Data supplied Block Start

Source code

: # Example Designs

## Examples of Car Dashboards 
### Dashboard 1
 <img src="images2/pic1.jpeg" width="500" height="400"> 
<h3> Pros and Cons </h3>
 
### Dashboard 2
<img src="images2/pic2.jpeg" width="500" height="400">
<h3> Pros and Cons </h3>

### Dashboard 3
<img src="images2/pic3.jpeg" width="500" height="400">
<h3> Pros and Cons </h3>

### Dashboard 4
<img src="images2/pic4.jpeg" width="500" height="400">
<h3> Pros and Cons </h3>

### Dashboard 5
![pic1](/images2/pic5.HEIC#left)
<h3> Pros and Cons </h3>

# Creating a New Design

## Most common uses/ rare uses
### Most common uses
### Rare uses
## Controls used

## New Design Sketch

Data supplied Block End

▸ **Task details**: Your task is to retype the complete material exactly as it was given.

▸ **Solution**:
Source code

: # Example Designs

## Examples of Car Dashboards 
### Dashboard 1
 <img src="images2/pic1.jpeg" width="500" height="400"> 
<h3> Pros and Cons </h3>
 
### Dashboard 2
<img src="images2/pic2.jpeg" width="500" height="400">
<h3> Pros and Cons </h3>

### Dashboard 3
<img src="images2/pic3.jpeg" width="500" height="400">
<h3> Pros and Cons </h3>

### Dashboard 4
<img src="images2/pic4.jpeg" width="500" height="400">
<h3> Pros and Cons </h3>

### Dashboard 5
![pic1](/images2/pic5.HEIC#left)
<h3> Pros and Cons </h3>

# Creating a New Design

## Most common uses/ rare uses
### Most common uses
### Rare uses
## Controls used

## New Design Sketch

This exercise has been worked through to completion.